From the top of the entries, reproduce each line exactly, stopping after the line that contains "### Obvious bugs". Omit pictures.
[[ DATA RECORDS, beginning ]]
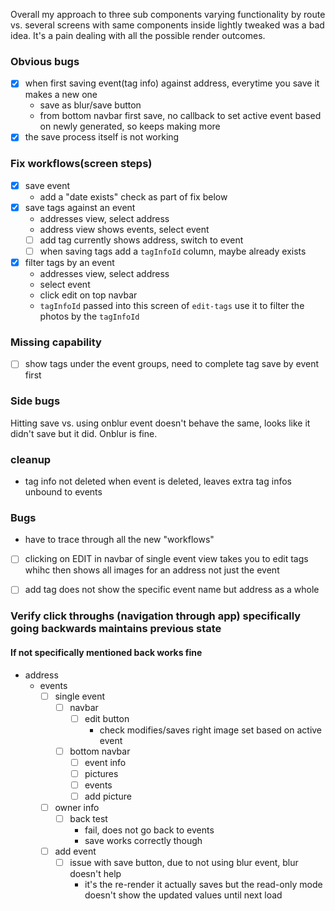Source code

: Overall my approach to three sub components varying functionality by route vs. several screens with same components inside lightly tweaked
was a bad idea. It's a pain dealing with all the possible render outcomes.

### Obvious bugs
- [x] when first saving event(tag info) against address, everytime you save it makes a new one
    - save as blur/save button
    - from bottom navbar first save, no callback to set active event based on newly generated, so keeps making more 
- [x] the save process itself is not working

### Fix workflows(screen steps)
- [x] save event
    - add a "date exists" check as part of fix below
- [x] save tags against an event
    - addresses view, select address
    - address view shows events, select event
    - [ ] add tag currently shows address, switch to event
    - [ ] when saving tags add a `tagInfoId` column, maybe already exists
- [x] filter tags by an event
    - addresses view, select address
    - select event
    - click edit on top navbar
    - `tagInfoId` passed into this screen of `edit-tags` use it to filter the
        photos by the `tagInfoId`

### Missing capability
- [ ] show tags under the event groups, need to complete tag save by event first

### Side bugs
Hitting save vs. using onblur event doesn't behave the same, looks like it didn't save but it did. Onblur is fine.

### cleanup
- tag info not deleted when event is deleted, leaves extra tag infos unbound to events

### Bugs
- have to trace through all the new "workflows"
- [ ] clicking on EDIT in navbar of single event view takes you to edit tags whihc then shows all images for an address not just the event
- [ ] add tag does not show the specific event name but address as a whole


### Verify click throughs (navigation through app) specifically going backwards maintains previous state
#### If not specifically mentioned back works fine
- address
    - events
        - [ ] single event
            - [ ] navbar
                - [ ] edit button
                    - check modifies/saves right image set based on active event
            - [ ] bottom navbar
                - [ ] event info
                - [ ] pictures
                - [ ] events
                - [ ] add picture
        - [ ] owner info
            - [ ] back test
                - fail, does not go back to events
                - save works correctly though
        - [ ] add event
            - [ ] issue with save button, due to not using blur event, blur doesn't help
                - it's the re-render it actually saves but the read-only mode doesn't show the updated values until next load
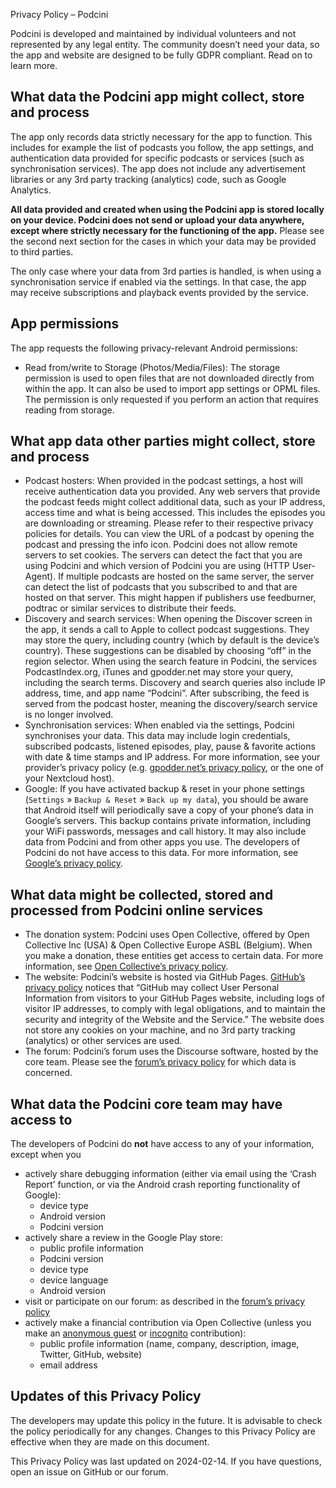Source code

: 
Privacy Policy – Podcini

Podcini is developed and maintained by individual volunteers and not represented by any legal entity. The community doesn’t need your data, so the app and website are designed to be fully GDPR compliant. Read on to learn more.

## What data the Podcini app might collect, store and process

The app only records data strictly necessary for the app to function. This includes for example the list of podcasts you follow, the app settings, and authentication data provided for specific podcasts or services (such as synchronisation services). The app does not include any advertisement libraries or any 3rd party tracking (analytics) code, such as Google Analytics.

**All data provided and created when using the Podcini app is stored locally on your device. Podcini does not send or upload your data anywhere, except where strictly necessary for the functioning of the app.** Please see the second next section for the cases in which your data may be provided to third parties.

The only case where your data from 3rd parties is handled, is when using a synchronisation service if enabled via the settings. In that case, the app may receive subscriptions and playback events provided by the service.

## App permissions

The app requests the following privacy-relevant Android permissions:

- Read from/write to Storage (Photos/Media/Files): The storage permission is used to open files that are not downloaded directly from within the app. It can also be used to import app settings or OPML files. The permission is only requested if you perform an action that requires reading from storage.

## What app data other parties might collect, store and process

- Podcast hosters: When provided in the podcast settings, a host will receive authentication data you provided. Any web servers that provide the podcast feeds might collect additional data, such as your IP address, access time and what is being accessed. This includes the episodes you are downloading or streaming. Please refer to their respective privacy policies for details. You can view the URL of a podcast by opening the podcast and pressing the info icon. Podcini does not allow remote servers to set cookies. The servers can detect the fact that you are using Podcini and which version of Podcini you are using (HTTP User-Agent). If multiple podcasts are hosted on the same server, the server can detect the list of podcasts that you subscribed to and that are hosted on that server. This might happen if publishers use feedburner, podtrac or similar services to distribute their feeds.
- Discovery and search services: When opening the Discover screen in the app, it sends a call to Apple to collect podcast suggestions. They may store the query, including country (which by default is the device’s country). These suggestions can be disabled by choosing “off” in the region selector. When using the search feature in Podcini, the services PodcastIndex.org, iTunes and gpodder.net may store your query, including the search terms. Discovery and search queries also include IP address, time, and app name “Podcini”. After subscribing, the feed is served from the podcast hoster, meaning the discovery/search service is no longer involved.
- Synchronisation services: When enabled via the settings, Podcini synchronises your data. This data may include login credentials, subscribed podcasts, listened episodes, play, pause & favorite actions with date & time stamps and IP address. For more information, see your provider’s privacy policy (e.g. [gpodder.net’s privacy policy](https://gpodder.net/privacy), or the one of your Nextcloud host).
- Google: If you have activated backup & reset in your phone settings (`Settings` » `Backup & Reset` » `Back up my data`), you should be aware that Android itself will periodically save a copy of your phone’s data in Google’s servers. This backup contains private information, including your WiFi passwords, messages and call history. It may also include data from Podcini and from other apps you use. The developers of Podcini do not have access to this data. For more information, see [Google’s privacy policy](https://policies.google.com/).

## What data might be collected, stored and processed from Podcini online services

- The donation system: Podcini uses Open Collective, offered by Open Collective Inc (USA) & Open Collective Europe ASBL (Belgium). When you make a donation, these entities get access to certain data. For more information, see [Open Collective’s privacy policy](https://opencollective.com/privacypolicy).
- The website: Podcini’s website is hosted via GitHub Pages. [GitHub’s privacy policy](https://docs.github.com/en/github/site-policy/github-privacy-statement#github-pages) notices that “GitHub may collect User Personal Information from visitors to your GitHub Pages website, including logs of visitor IP addresses, to comply with legal obligations, and to maintain the security and integrity of the Website and the Service.” The website does not store any cookies on your machine, and no 3rd party tracking (analytics) or other services are used.
- The forum: Podcini’s forum uses the Discourse software, hosted by the core team. Please see the [forum’s privacy policy](https://github.com/XilinJia/Podcini.X/blob/main/PrivacyPolicy.md) for which data is concerned.

## What data the Podcini core team may have access to

The developers of Podcini do **not** have access to any of your information, except when you

- actively share debugging information (either via email using the ‘Crash Report’ function, or via the Android crash reporting functionality of Google):
  - device type
  - Android version
  - Podcini version
- actively share a review in the Google Play store:
  - public profile information
  - Podcini version
  - device type
  - device language
  - Android version
- visit or participate on our forum: as described in the [forum’s privacy policy](https://forum.antennapod.org/privacy)
- actively make a financial contribution via Open Collective (unless you make an [anonymous guest](https://docs.opencollective.com/help/financial-contributors/payments#contributing-as-a-guest) or [incognito](https://docs.opencollective.com/help/financial-contributors/payments#select-a-contributor) contribution):
  - public profile information (name, company, description, image, Twitter, GitHub, website)
  - email address

## Updates of this Privacy Policy

The developers may update this policy in the future. It is advisable to check the policy periodically for any changes. Changes to this Privacy Policy are effective when they are made on this document.

This Privacy Policy was last updated on 2024-02-14. If you have questions, open an issue on GitHub or our forum.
[[ DATA RECORDS, end ]]
* **EXERCISE SOLUTION**:
Source code

: Overall my approach to three sub components varying functionality by route vs. several screens with same components inside lightly tweaked
was a bad idea. It's a pain dealing with all the possible render outcomes.

### Obvious bugs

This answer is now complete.